Un magnifique hommage pour le personnel soignant, un bel exercice pour le cinéma suisse et presque un supplice pour moi. Heldin je ne l'ai pas visionné, plutôt subi. Détestant les hôpitaux et virant au blanc à la simple vue d'une pose d'intraveineuse, l'expérience aura été particulièrement éprouvante, mais ce n'est pas pour me déplaire.
Le cinéma suisse se présente souvent sous une forme très austère. Froid, clinique (lol), dur, nous ramenant parfois à une brutale réalité. Heldin coche immédiatement cette case de par sa thématique et son filmage, principalement exécuté caméra à l'épaule. Ici, on est au cœur de l'action, suivant de près une infirmière enchaînant les missions qui s'empilent telles des factures en fin de mois. Chaque sonnerie de téléphone, chaque interruption dans les couloirs sont signes d'une future galère, et le personnage incarné par l'excellente Leonie Benesch s'enfonce dans l'abîme que sont les chambres d'hôpital et les blocs opératoires. Tout semble aller contre elle, et les cas des patients semblent s'empirer. L'infirmière commence à vaciller, prête à exploser. Le film bouilloire ultime si j'ose dire (métaphore peu subtile apparaissant littéralement dans le long-métrage).
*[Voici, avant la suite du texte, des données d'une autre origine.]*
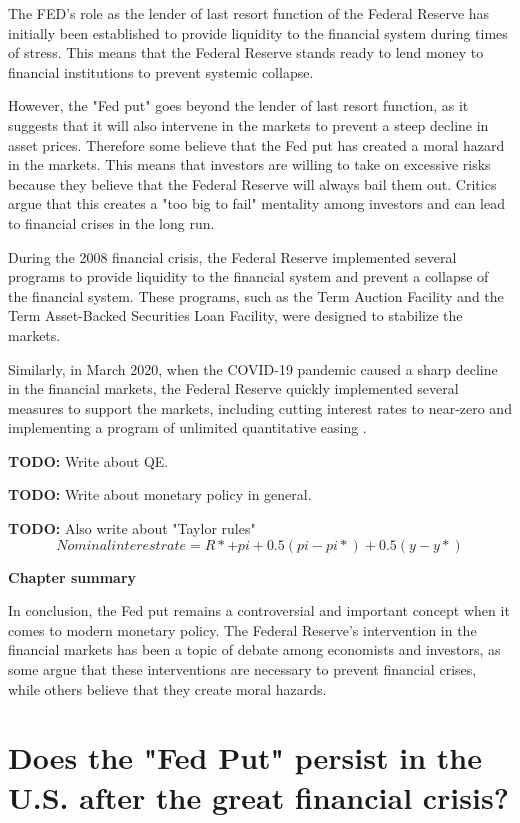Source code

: The FED's role as the lender of last resort function of the Federal Reserve has initially been established to provide liquidity to the financial system during times of stress.  \parencite{Holland91}
This means that the Federal Reserve stands ready to lend money to financial institutions to prevent systemic collapse. 

However, the "Fed put" goes beyond the lender of last resort function,  as it suggests that it will also intervene in the markets to prevent a steep decline in asset prices.
Therefore some believe that the Fed put has created a moral hazard in the markets.  \parencite{WSJ7} 
This means that investors are willing to take on excessive risks because they believe that the Federal Reserve will always bail them out.  
Critics argue that this creates a "too big to fail" mentality among investors and can lead to financial crises in the long run. 

During the 2008 financial crisis,  the Federal Reserve implemented several programs to provide liquidity to the financial system and prevent a collapse of the financial system. 
These programs,  such as the Term Auction Facility and the Term Asset-Backed Securities Loan Facility,  were designed to stabilize the markets.  

Similarly,  in March 2020, when the COVID-19 pandemic caused a sharp decline in the financial markets,  the Federal Reserve quickly implemented several measures to support the markets,  including cutting interest rates to near-zero and implementing a program of unlimited quantitative easing \parencite{FED21}.

\textbf{TODO:} Write about QE.

\textbf{TODO:} Write about monetary policy in general.

\textbf{TODO:} Also write about "Taylor rules"
\[ Nominal interest rate = R* + pi + 0.5(pi - pi*) + 0.5(y - y*) \]

\textbf{Chapter summary}

In conclusion,  the Fed put remains a controversial and important concept when it comes to modern monetary policy.  
The Federal Reserve's intervention in the financial markets has been a topic of debate among economists and investors,  as some argue that these interventions are necessary to prevent financial crises,  while others believe that they create moral hazards. 

\chapter{Does the "Fed Put" persist in the U.S.  after the great financial crisis?}

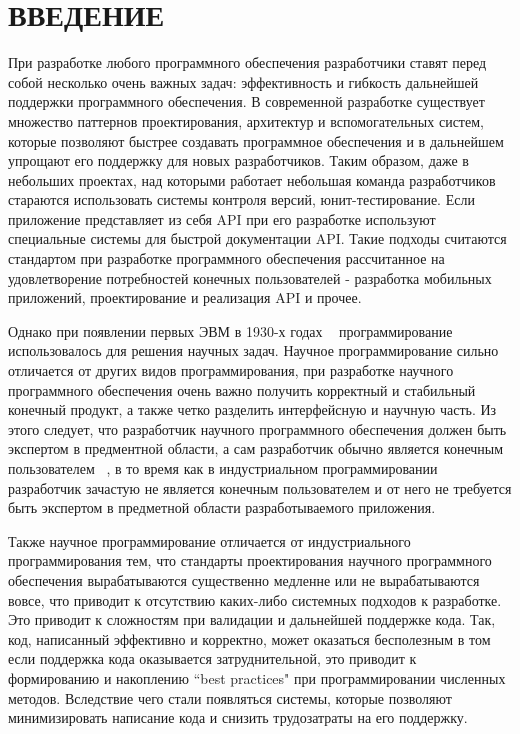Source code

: \chapter*{ВВЕДЕНИЕ}\label{chap.introduction}


При разработке любого программного обеспечения разработчики ставят перед собой несколько очень важных задач: эффективность и гибкость дальнейшей поддержки программного обеспечения. В современной разработке существует множество паттернов проектирования, архитектур и вспомогательных систем, которые позволяют быстрее создавать программное обеспечения и в дальнейшем упрощают его поддержку для новых разработчиков. Таким образом, даже в небольших проектах, над которыми работает небольшая команда разработчиков стараются использовать системы контроля версий, юнит-тестирование. Если приложение представляет из себя API при его разработке используют специальные системы для быстрой документации API. Такие подходы считаются стандартом при разработке программного обеспечения рассчитанное на удовлетворение потребностей конечных пользователей - разработка мобильных приложений, проектирование и реализация API и прочее.

Однако при появлении первых ЭВМ в 1930-х годах ~\cite{FirstComputers} программирование использовалось для решения научных задач. Научное программирование сильно отличается от других видов программирования, при разработке научного программного обеспечения очень важно получить корректный и стабильный конечный продукт, а также четко разделить интерфейсную и научную часть. Из этого следует, что разработчик научного программного обеспечения должен быть экспертом в предментной области, а сам разработчик обычно является конечным пользователем ~\cite{ScientificDevelopment}, в то время как в индустриальном программировании разработчик зачастую не является конечным пользователем и от него не требуется быть экспертом в предметной области разработываемого приложения.

Также научное программирование отличается от индустриального программирования тем, что стандарты проектирования научного программного обеспечения вырабатываются существенно медленне или не вырабатываются вовсе, что приводит к отсутствию каких-либо системных подходов к разработке. Это приводит к сложностям при валидации и дальнейшей поддержке кода. Так, код, написанный эффективно и корректно, может оказаться бесполезным в том  если поддержка кода оказывается затруднительной, это приводит к формированию и накоплению ``best practices" при программировании численных методов. Вследствие чего стали появляться системы, которые позволяют минимизировать написание кода и снизить трудозатраты на его поддержку.

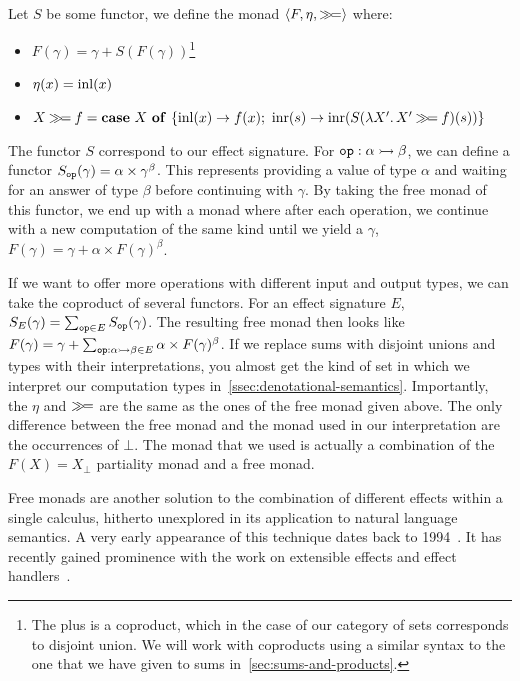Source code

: Let $S$ be some functor, we define the monad
$\left<F, \eta, \mathbin{\gg\!=}\right>$ where:

\begin{itemize}
\item $F(\gamma) = \gamma + S(F(\gamma))$\footnote{The plus is a coproduct,
    which in the case of our category of sets corresponds to disjoint
    union. We will work with coproducts using a similar syntax to the one
    that we have given to sums in~\ref{sec:sums-and-products}.}
\item $\eta(x) = \operatorname{inl}(x)$
\item $X \mathbin{\gg\!=} f = \text{\textbf{case} $X$ \textbf{of} $\{ \operatorname{inl}(x) \to f(x);\ \operatorname{inr}(s) \to \operatorname{inr}(S(\lambda X'.\, X' \mathbin{\gg\!=} f)(s)) \}$}$
\end{itemize}

The functor $S$ correspond to our effect signature. For
$\mathtt{op} : \alpha \rightarrowtail \beta$, we can define a functor
$S_{\mathtt{op}}(\gamma) = \alpha \times \gamma^\beta$. This represents
providing a value of type $\alpha$ and waiting for an answer of type
$\beta$ before continuing with $\gamma$. By taking the free monad of this
functor, we end up with a monad where after each operation, we continue
with a new computation of the same kind until we yield a $\gamma$,
$F(\gamma) = \gamma + \alpha \times F(\gamma)^\beta$.

If we want to offer more operations with different input and output types,
we can take the coproduct of several functors. For an effect signature $E$,
$S_E(\gamma) = \sum_{\mathtt{op} \in E} S_{\mathtt{op}}(\gamma)$.  The resulting
free monad then looks like
$F(\gamma) = \gamma + \sum_{\mathtt{op} : \alpha \rightarrowtail \beta \in E} \alpha
\times F(\gamma)^\beta$. If we replace sums with disjoint unions and types
with their interpretations, you almost get the kind of set in which we
interpret our computation types
in~\ref{ssec:denotational-semantics}. Importantly, the $\eta$ and $\mathbin{\gg\!=}$
are the same as the ones of the free monad given above. The only difference
between the free monad and the monad used in our interpretation are the
occurrences of $\bot$. The monad that we used is actually a combination of
the $F(X) = X_\bot$ partiality monad and a free monad.

Free monads are another solution to the combination of different effects
within a single calculus, hitherto unexplored in its application to natural
language semantics. A very early appearance of this technique dates back to
1994~\cite{cartwright1994extensible}. It has recently gained prominence
with the work on extensible effects and effect
handlers~\cite{kiselyov2013extensible,bauer2012programming,kammar2013handlers,brady2013programming,plotkin2013handling,pretnar2010logic}.


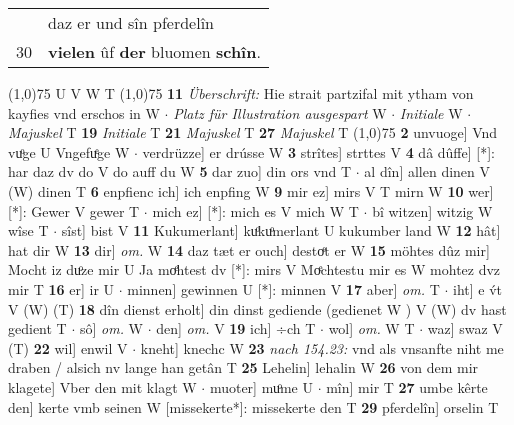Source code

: \documentclass[8pt,a4paper,notitlepage]{article}
\begin{document}
\begin{table}[ht]
\begin{minipage}[t]{0.5\linewidth}
\begin{tabular}{rl}
 & daz er und sîn pferdelîn\\ 
30 & \textbf{vielen} ûf \textbf{der} bluomen \textbf{schîn}.\\ 
\end{tabular}
\scriptsize
\line(1,0){75} \newline
U V W T \newline
\line(1,0){75} \newline
\textbf{11} \textit{Überschrift:} Hie strait partzifal mit ytham von kayfies vnd erschos in W   $\cdot$ \textit{Platz für Illustration ausgespart} W   $\cdot$ \textit{Initiale} W   $\cdot$ \textit{Majuskel} T  \textbf{19} \textit{Initiale} T  \textbf{21} \textit{Majuskel} T  \textbf{27} \textit{Majuskel} T  \newline
\line(1,0){75} \newline
\textbf{2} unvuoge] Vnd vuͦge U Vngefuͤge W  $\cdot$ verdrüzze] er drússe W \textbf{3} strîtes] strttes V \textbf{4} dâ dûffe] [*]: har daz dv do V do auff du W \textbf{5} dar zuo] din ors vnd T  $\cdot$ al dîn] allen dinen V (W) dinen T \textbf{6} enpfienc ich] ich enpfing W \textbf{9} mir ez] mirs V T mirn W \textbf{10} wer] [*]: Gewer V gewer T  $\cdot$ mich ez] [*]: mich es V mich W T  $\cdot$ bî witzen] witzig W wîse T  $\cdot$ sîst] bist V \textbf{11} Kukumerlant] kuͦkuͦmerlant U kukumber land W \textbf{12} hât] hat dir W \textbf{13} dir] \textit{om.} W \textbf{14} daz tæt er ouch] destoͤt er W \textbf{15} möhtes dûz mir] Mocht iz duͦze mir U Ja moͤhtest dv [*]: mirs V Moͤchtestu mir es W mohtez dvz mir T \textbf{16} er] ir U  $\cdot$ minnen] gewinnen U [*]: minnen V \textbf{17} aber] \textit{om.} T  $\cdot$ iht] e v́t V (W) (T) \textbf{18} dîn dienst erholt] din dinst gediende (gedienet W ) V (W) dv hast gedient T  $\cdot$ sô] \textit{om.} W  $\cdot$ den] \textit{om.} V \textbf{19} ich] ÷ch T  $\cdot$ wol] \textit{om.} W T  $\cdot$ waz] swaz V (T) \textbf{22} wil] enwil V  $\cdot$ kneht] knechc W \textbf{23} \textit{nach 154.23:} vnd als vnsanfte niht me draben / alsich nv lange han getân T  \textbf{25} Lehelin] lehalin W \textbf{26} von dem mir klagete] Vber den mit klagt W  $\cdot$ muoter] muͦme U  $\cdot$ mîn] mir T \textbf{27} umbe kêrte den] kerte vmb seinen W [missekerte*]: missekerte den T \textbf{29} pferdelîn] orselin T \newline
\end{minipage}
\end{table}
\end{document}

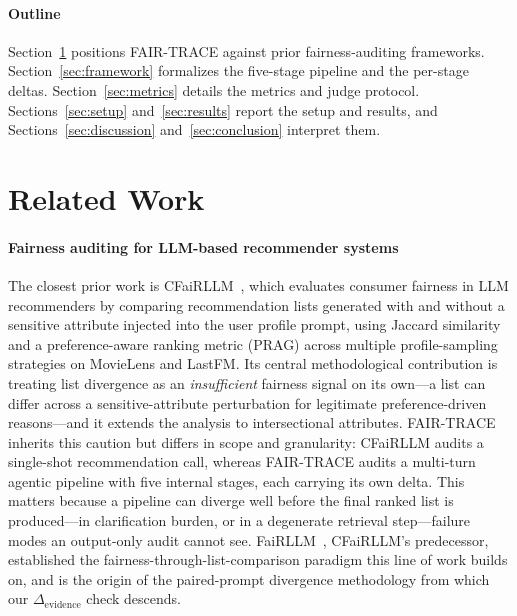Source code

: \documentclass[manuscript,screen,review]{acmart}
\newcommand{\Devidence}{\Delta_{\mathrm{evidence}}}
\begin{document}
\paragraph{Outline}
Section~\ref{sec:related} positions FAIR-TRACE against prior fairness-auditing
frameworks. Section~\ref{sec:framework} formalizes the five-stage pipeline and
the per-stage deltas. Section~\ref{sec:metrics} details the metrics and judge
protocol. Sections~\ref{sec:setup} and~\ref{sec:results} report the setup and
results, and Sections~\ref{sec:discussion} and~\ref{sec:conclusion} interpret
them.

\section{Related Work}
\label{sec:related}

\paragraph{Fairness auditing for LLM-based recommender systems}
The closest prior work is CFaiRLLM~\cite{cfairllm}, which evaluates consumer
fairness in LLM recommenders by comparing recommendation lists generated with and
without a sensitive attribute injected into the user profile prompt, using
Jaccard similarity and a preference-aware ranking metric (PRAG) across multiple
profile-sampling strategies on MovieLens and LastFM. Its central methodological
contribution is treating list divergence as an \emph{insufficient} fairness
signal on its own---a list can differ across a sensitive-attribute perturbation
for legitimate preference-driven reasons---and it extends the analysis to
intersectional attributes. FAIR-TRACE inherits this caution but differs in scope
and granularity: CFaiRLLM audits a single-shot recommendation call, whereas
FAIR-TRACE audits a multi-turn agentic pipeline with five internal stages, each
carrying its own delta. This matters because a pipeline can diverge well before
the final ranked list is produced---in clarification burden, or in a degenerate
retrieval step---failure modes an output-only audit cannot see.
FaiRLLM~\cite{fairllm}, CFaiRLLM's predecessor, established the
fairness-through-list-comparison paradigm this line of work builds on, and is the
origin of the paired-prompt divergence methodology from which our $\Devidence$
check descends.
\end{document}
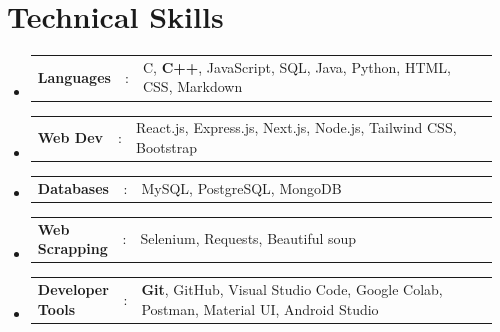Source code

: \documentclass[letterpaper,11pt]{article}
\newcommand{\resumeSectionType}[3]{
  \item\begin{tabular*}{0.9\textwidth}[t]{
    p{0.17\linewidth}p{0.02\linewidth}p{0.77\linewidth}
  }
    \textbf{#1} & #2 & #3
  \end{tabular*}\vspace{-2pt}
}
\begin{document}

\section{Technical Skills}
\begin{itemize}
    \resumeSectionType{Languages}{:}{C, \textbf{C++}, JavaScript, SQL, Java, Python, HTML, CSS, Markdown}
    \resumeSectionType{Web Dev}{:}{React.js, Express.js, Next.js, Node.js, Tailwind CSS, Bootstrap}
    \resumeSectionType{Databases}{:}{MySQL, PostgreSQL, MongoDB}
    \resumeSectionType{Web Scrapping}{:}{Selenium, Requests, Beautiful soup}
    \resumeSectionType{Developer Tools}{:}{\textbf{Git}, GitHub, Visual Studio Code, Google Colab, Postman, Material UI, Android Studio}
\end{itemize}
\vspace{-13pt}

\end{document}
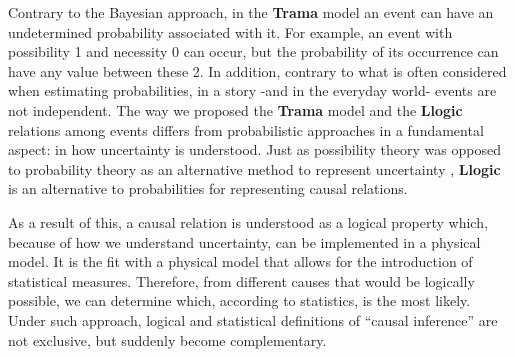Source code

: \documentclass[
		twoside,openright,titlepage,numbers=noenddot,manychapters,
		headinclude,%
                footinclude=false,cleardoublepage=empty,
                BCOR=5mm,
		fontsize=11pt, %
                 enabledeprecatedfontcommands]{scrreprt}
\begin{document}
Contrary to the Bayesian approach,  in the \textbf{Trama} model an event can have an undetermined probability associated with it. For example, an event with possibility 1 and necessity 0 can occur, but the probability of its occurrence can have any value between these 2.  
In addition, contrary to what is often considered when estimating probabilities, in a story -and in the everyday world- events are not independent.%
The way we proposed the \textbf{Trama} model and the \textbf{Llogic} relations among events differs from probabilistic approaches in a fundamental aspect: in how uncertainty is understood. Just as possibility theory was opposed to probability theory as an alternative method to represent uncertainty \cite[]{zadeh1999fuzzy}, \textbf{Llogic} is  an alternative to probabilities for  representing causal relations.



As a result of this, a causal relation is understood as a logical property which, because of how we understand uncertainty, can be implemented in a physical model. It is the fit with a physical model that allows for the introduction of statistical measures. Therefore, from different causes that would be logically possible, we can determine which, according to statistics, is the most likely.   Under such approach, logical and statistical definitions of ``causal inference'' are not exclusive, but suddenly become complementary.





\end{document}
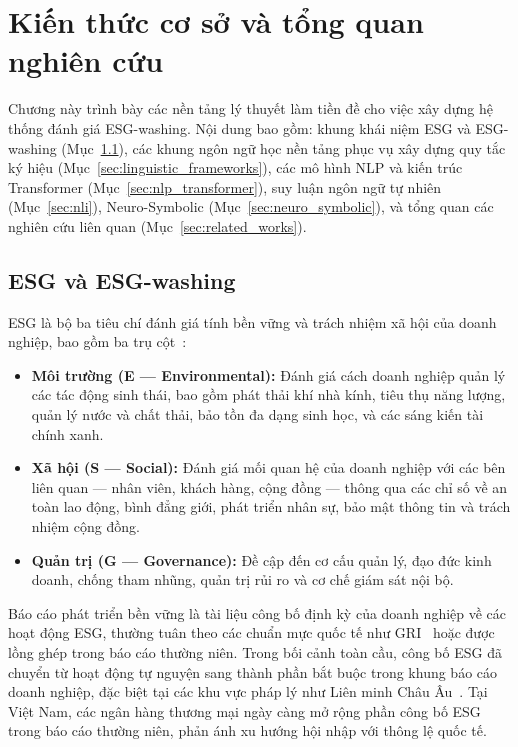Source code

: \chapter{Kiến thức cơ sở và tổng quan nghiên cứu}
\label{ch:theory}

Chương này trình bày các nền tảng lý thuyết làm tiền đề cho việc xây dựng hệ thống đánh giá ESG-washing. Nội dung bao gồm: khung khái niệm ESG và ESG-washing (Mục~\ref{sec:esg_framework}), các khung ngôn ngữ học nền tảng phục vụ xây dựng quy tắc ký hiệu (Mục~\ref{sec:linguistic_frameworks}), các mô hình NLP và kiến trúc Transformer (Mục~\ref{sec:nlp_transformer}), suy luận ngôn ngữ tự nhiên (Mục~\ref{sec:nli}), Neuro-Symbolic (Mục~\ref{sec:neuro_symbolic}), và tổng quan các nghiên cứu liên quan (Mục~\ref{sec:related_works}).

\section{ESG và ESG-washing}
\label{sec:esg_framework}

ESG là bộ ba tiêu chí đánh giá tính bền vững và trách nhiệm xã hội của doanh nghiệp, bao gồm ba trụ cột~\cite{buchetti2025literature}:

\begin{itemize}
    \item \textbf{Môi trường (E --- Environmental):} Đánh giá cách doanh nghiệp quản lý các tác động sinh thái, bao gồm phát thải khí nhà kính, tiêu thụ năng lượng, quản lý nước và chất thải, bảo tồn đa dạng sinh học, và các sáng kiến tài chính xanh.
    \item \textbf{Xã hội (S --- Social):} Đánh giá mối quan hệ của doanh nghiệp với các bên liên quan --- nhân viên, khách hàng, cộng đồng --- thông qua các chỉ số về an toàn lao động, bình đẳng giới, phát triển nhân sự, bảo mật thông tin và trách nhiệm cộng đồng.
    \item \textbf{Quản trị (G --- Governance):} Đề cập đến cơ cấu quản lý, đạo đức kinh doanh, chống tham nhũng, quản trị rủi ro và cơ chế giám sát nội bộ.
\end{itemize}

Báo cáo phát triển bền vững là tài liệu công bố định kỳ của doanh nghiệp về các hoạt động ESG, thường tuân theo các chuẩn mực quốc tế như GRI~\cite{gri2021gri} hoặc được lồng ghép trong báo cáo thường niên. Trong bối cảnh toàn cầu, công bố ESG đã chuyển từ hoạt động tự nguyện sang thành phần bắt buộc trong khung báo cáo doanh nghiệp, đặc biệt tại các khu vực pháp lý như Liên minh Châu Âu~\cite{lagasio2024esg}. Tại Việt Nam, các ngân hàng thương mại ngày càng mở rộng phần công bố ESG trong báo cáo thường niên, phản ánh xu hướng hội nhập với thông lệ quốc tế.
Certainement pas l'œuvre suisse la plus profonde ni la plus intéressante visuellement, Heldin frappe fort avec sa radicalité et son côté profondément humain. À l'image du précédent long-métrage de la réalisatrice traitant de la lutte pour le suffrage féminin en Suisse, ce film-ci est d'une profonde importance dans notre société actuelle, rappelant que même confronté au pire, on finit toujours par trouver le meilleur et affronter ensemble la dureté de la vie.